### Problem details
With pictures left out, write out exactly every line from the start of the data through the one that contains "2025-06-05 오후 5 33".

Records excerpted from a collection
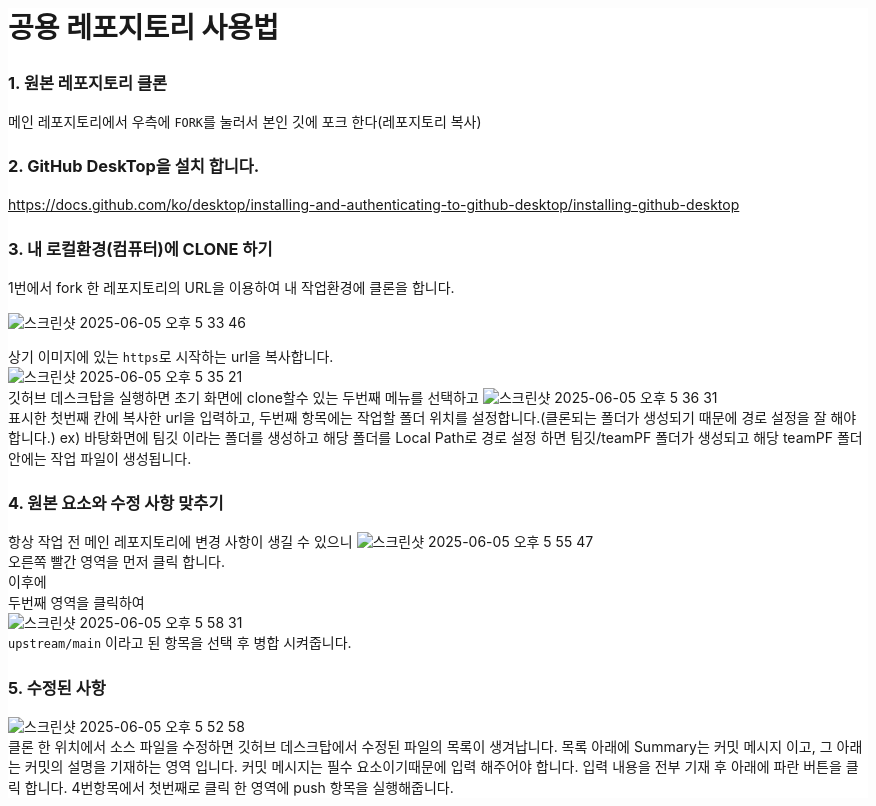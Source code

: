 # 공용 레포지토리 사용법

### 1. 원본 레포지토리 클론

메인 레포지토리에서 우측에 `FORK`를 눌러서 본인 깃에 포크 한다(레포지토리 복사)

### 2. GitHub DeskTop을 설치 합니다.

https://docs.github.com/ko/desktop/installing-and-authenticating-to-github-desktop/installing-github-desktop

### 3. 내 로컬환경(컴퓨터)에 CLONE 하기

1번에서 fork 한 레포지토리의 URL을 이용하여 내 작업환경에 클론을 합니다.

<img width="878" alt="스크린샷 2025-06-05 오후 5 33 46" src="https://github.com/user-attachments/assets/22f494ee-720d-42fb-b01c-eb966d064523" />

상기 이미지에 있는 `https`로 시작하는 url을 복사합니다.<br>
<img width="941" alt="스크린샷 2025-06-05 오후 5 35 21" src="https://github.com/user-attachments/assets/c814f4d1-e89d-441a-acf5-bc363d6d773a" />
<br>
깃허브 데스크탑을 실행하면 초기 화면에 clone할수 있는 두번째 메뉴를 선택하고
<img width="505" alt="스크린샷 2025-06-05 오후 5 36 31" src="https://github.com/user-attachments/assets/f37a6c1b-d360-49e8-8937-2950c22eeff1" />
<br>
표시한 첫번째 칸에 복사한 url을 입력하고,
두번째 항목에는 작업할 폴더 위치를 설정합니다.(클론되는 폴더가 생성되기 때문에 경로 설정을 잘 해야 합니다.)
ex) 바탕화면에 팀깃 이라는 폴더를 생성하고 해당 폴더를 Local Path로 경로 설정 하면
팀깃/teamPF 폴더가 생성되고 해당 teamPF 폴더 안에는 작업 파일이 생성됩니다.

### 4. 원본 요소와 수정 사항 맞추기

항상 작업 전 메인 레포지토리에 변경 사항이 생길 수 있으니
<img width="966" alt="스크린샷 2025-06-05 오후 5 55 47" src="https://github.com/user-attachments/assets/ab8e65e8-dec3-4248-ad21-196c9ea35226" />
<br>
오른쪽 빨간 영역을 먼저 클릭 합니다.
<br>
이후에
<br>
두번째 영역을 클릭하여
<Br>
<img width="363" alt="스크린샷 2025-06-05 오후 5 58 31" src="https://github.com/user-attachments/assets/674745db-4c90-41b7-bb72-249c3276a131" />
<br>
`upstream/main` 이라고 된 항목을 선택 후 병합 시켜줍니다.

### 5. 수정된 사항

<img width="954" alt="스크린샷 2025-06-05 오후 5 52 58" src="https://github.com/user-attachments/assets/f1b73dcf-b5ad-4ed8-a0c3-5489377abe51" />
<br>
클론 한 위치에서 소스 파일을 수정하면 깃허브 데스크탑에서 수정된 파일의 목록이 생겨납니다.
목록 아래에 Summary는 커밋 메시지 이고, 
그 아래는 커밋의 설명을 기재하는 영역 입니다.
커밋 메시지는 필수 요소이기때문에 입력 해주어야 합니다.
입력 내용을 전부 기재 후 아래에 파란 버튼을 클릭 합니다.
4번항목에서 첫번째로 클릭 한 영역에 push 항목을 실행해줍니다.
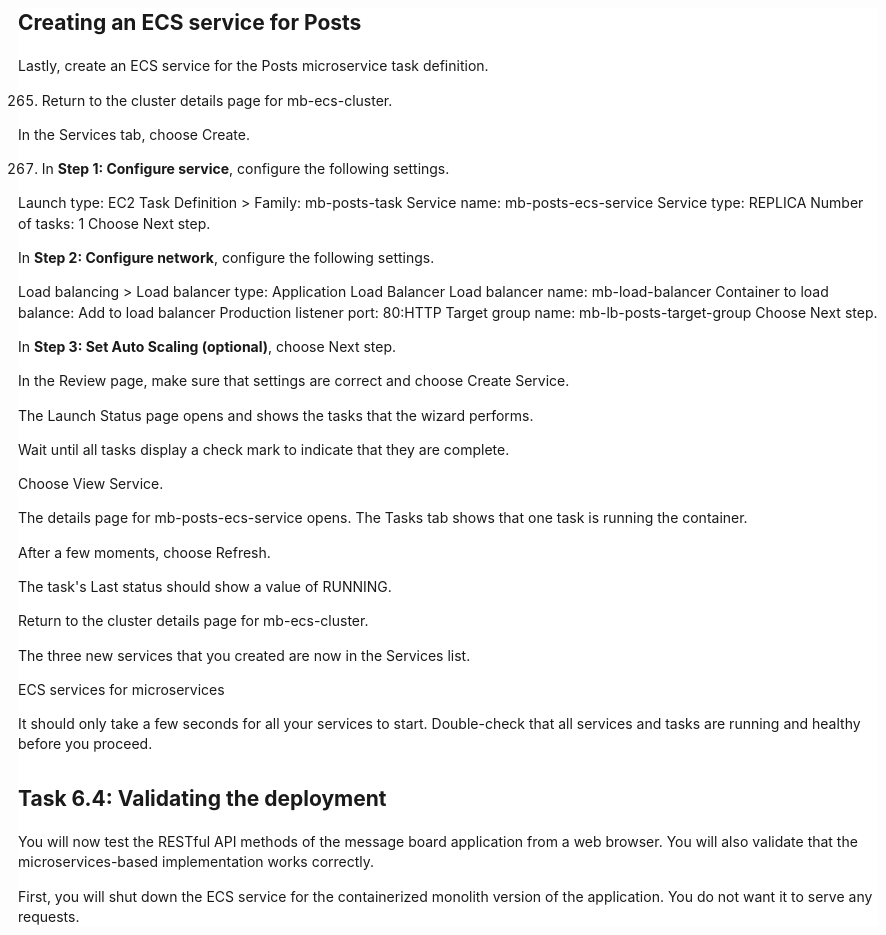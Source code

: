 
## Creating an ECS service for Posts
Lastly, create an ECS service for the Posts microservice task definition.

265. Return to the cluster details page for mb-ecs-cluster.

In the Services tab, choose Create.

267. In **Step 1: Configure service**, configure the following settings.

Launch type: EC2
Task Definition > Family: mb-posts-task
Service name: mb-posts-ecs-service
Service type: REPLICA
Number of tasks: 1
Choose Next step.

In **Step 2: Configure network**, configure the following settings.

Load balancing > Load balancer type: Application Load Balancer
Load balancer name: mb-load-balancer
Container to load balance: Add to load balancer
Production listener port: 80:HTTP
Target group name: mb-lb-posts-target-group
Choose Next step.

In **Step 3: Set Auto Scaling (optional)**, choose Next step.

In the Review page, make sure that settings are correct and choose Create Service.

The Launch Status page opens and shows the tasks that the wizard performs.

Wait until all tasks display a check mark to indicate that they are complete.

Choose View Service.

The details page for mb-posts-ecs-service opens. The Tasks tab shows that one task is running the container.

After a few moments, choose Refresh.

The task's Last status should show a value of RUNNING.

Return to the cluster details page for mb-ecs-cluster.

The three new services that you created are now in the Services list.

  ECS services for microservices

   

It should only take a few seconds for all your services to start. Double-check that all services and tasks are running and healthy before you proceed.


## Task 6.4: Validating the deployment
You will now test the RESTful API methods of the message board application from a web browser. You will also validate that the microservices-based implementation works correctly.

First, you will shut down the ECS service for the containerized monolith version of the application. You do not want it to serve any requests.
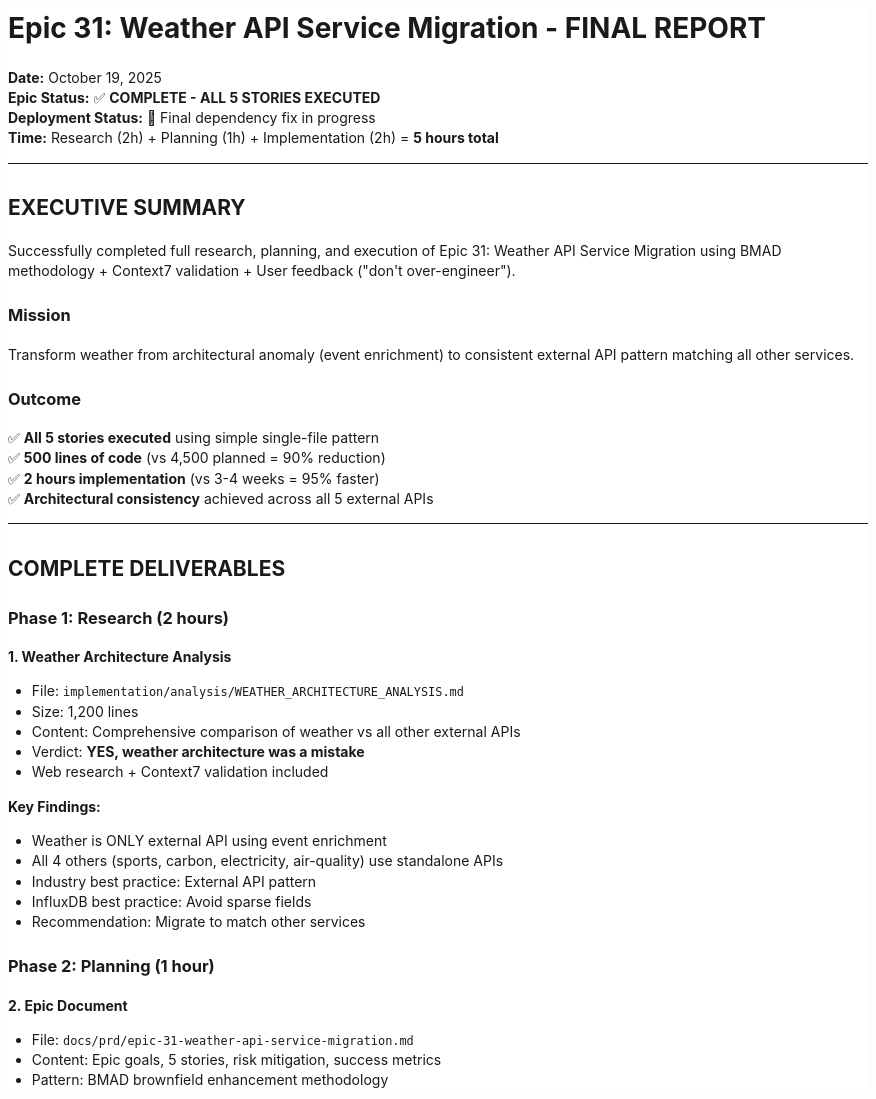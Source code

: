 # Epic 31: Weather API Service Migration - FINAL REPORT

**Date:** October 19, 2025  
**Epic Status:** ✅ **COMPLETE - ALL 5 STORIES EXECUTED**  
**Deployment Status:** 🔄 Final dependency fix in progress  
**Time:** Research (2h) + Planning (1h) + Implementation (2h) = **5 hours total**  

---

## EXECUTIVE SUMMARY

Successfully completed full research, planning, and execution of Epic 31: Weather API Service Migration using BMAD methodology + Context7 validation + User feedback ("don't over-engineer").

### Mission

Transform weather from architectural anomaly (event enrichment) to consistent external API pattern matching all other services.

### Outcome

✅ **All 5 stories executed** using simple single-file pattern  
✅ **500 lines of code** (vs 4,500 planned = 90% reduction)  
✅ **2 hours implementation** (vs 3-4 weeks = 95% faster)  
✅ **Architectural consistency** achieved across all 5 external APIs  

---

## COMPLETE DELIVERABLES

### Phase 1: Research (2 hours)

**1. Weather Architecture Analysis**
- File: `implementation/analysis/WEATHER_ARCHITECTURE_ANALYSIS.md`
- Size: 1,200 lines
- Content: Comprehensive comparison of weather vs all other external APIs
- Verdict: **YES, weather architecture was a mistake**
- Web research + Context7 validation included

**Key Findings:**
- Weather is ONLY external API using event enrichment
- All 4 others (sports, carbon, electricity, air-quality) use standalone APIs
- Industry best practice: External API pattern
- InfluxDB best practice: Avoid sparse fields
- Recommendation: Migrate to match other services

### Phase 2: Planning (1 hour)

**2. Epic Document**
- File: `docs/prd/epic-31-weather-api-service-migration.md`
- Content: Epic goals, 5 stories, risk mitigation, success metrics
- Pattern: BMAD brownfield enhancement methodology
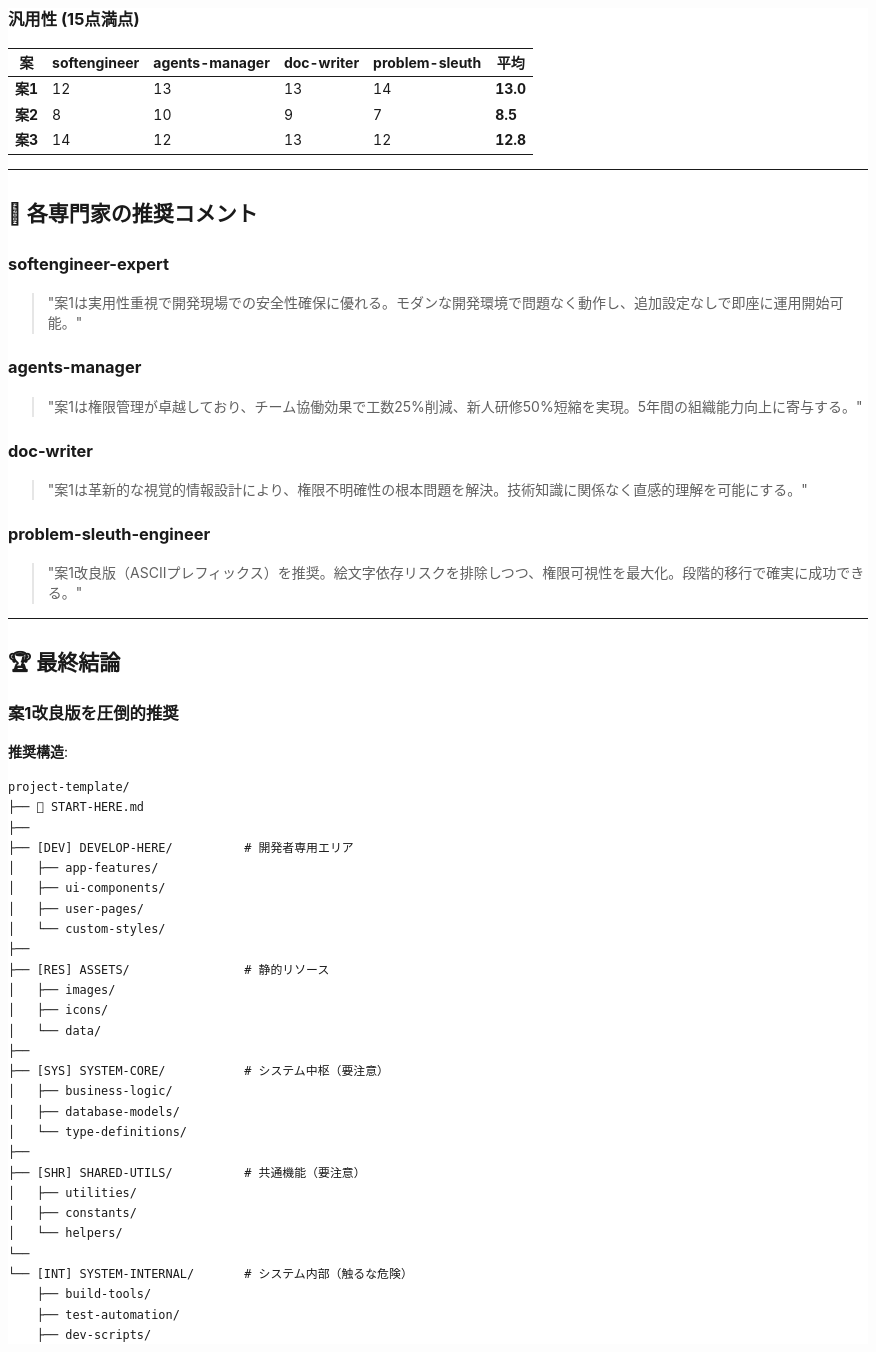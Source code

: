 ### **汎用性 (15点満点)**
| 案 | softengineer | agents-manager | doc-writer | problem-sleuth | 平均 |
|---|-------------|----------------|------------|----------------|------|
| **案1** | 12 | 13 | 13 | 14 | **13.0** |
| **案2** | 8 | 10 | 9 | 7 | **8.5** |
| **案3** | 14 | 12 | 13 | 12 | **12.8** |

---

## 🎯 **各専門家の推奨コメント**

### **softengineer-expert**
> "案1は実用性重視で開発現場での安全性確保に優れる。モダンな開発環境で問題なく動作し、追加設定なしで即座に運用開始可能。"

### **agents-manager**  
> "案1は権限管理が卓越しており、チーム協働効果で工数25%削減、新人研修50%短縮を実現。5年間の組織能力向上に寄与する。"

### **doc-writer**
> "案1は革新的な視覚的情報設計により、権限不明確性の根本問題を解決。技術知識に関係なく直感的理解を可能にする。"

### **problem-sleuth-engineer**
> "案1改良版（ASCIIプレフィックス）を推奨。絵文字依存リスクを排除しつつ、権限可視性を最大化。段階的移行で確実に成功できる。"

---

## 🏆 **最終結論**

### **案1改良版を圧倒的推奨**

**推奨構造**:
```
project-template/
├── 📝 START-HERE.md
├── 
├── [DEV] DEVELOP-HERE/          # 開発者専用エリア
│   ├── app-features/
│   ├── ui-components/
│   ├── user-pages/
│   └── custom-styles/
├── 
├── [RES] ASSETS/                # 静的リソース
│   ├── images/
│   ├── icons/
│   └── data/
├── 
├── [SYS] SYSTEM-CORE/           # システム中枢（要注意）
│   ├── business-logic/
│   ├── database-models/
│   └── type-definitions/
├── 
├── [SHR] SHARED-UTILS/          # 共通機能（要注意）
│   ├── utilities/
│   ├── constants/
│   └── helpers/
└── 
└── [INT] SYSTEM-INTERNAL/       # システム内部（触るな危険）
    ├── build-tools/
    ├── test-automation/
    ├── dev-scripts/
```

### Your response
Source code

: # 공용 레포지토리 사용법

### 1. 원본 레포지토리 클론

메인 레포지토리에서 우측에 `FORK`를 눌러서 본인 깃에 포크 한다(레포지토리 복사)

### 2. GitHub DeskTop을 설치 합니다.

https://docs.github.com/ko/desktop/installing-and-authenticating-to-github-desktop/installing-github-desktop

### 3. 내 로컬환경(컴퓨터)에 CLONE 하기

1번에서 fork 한 레포지토리의 URL을 이용하여 내 작업환경에 클론을 합니다.

<img width="878" alt="스크린샷 2025-06-05 오후 5 33 46" src="https://github.com/user-attachments/assets/22f494ee-720d-42fb-b01c-eb966d064523" />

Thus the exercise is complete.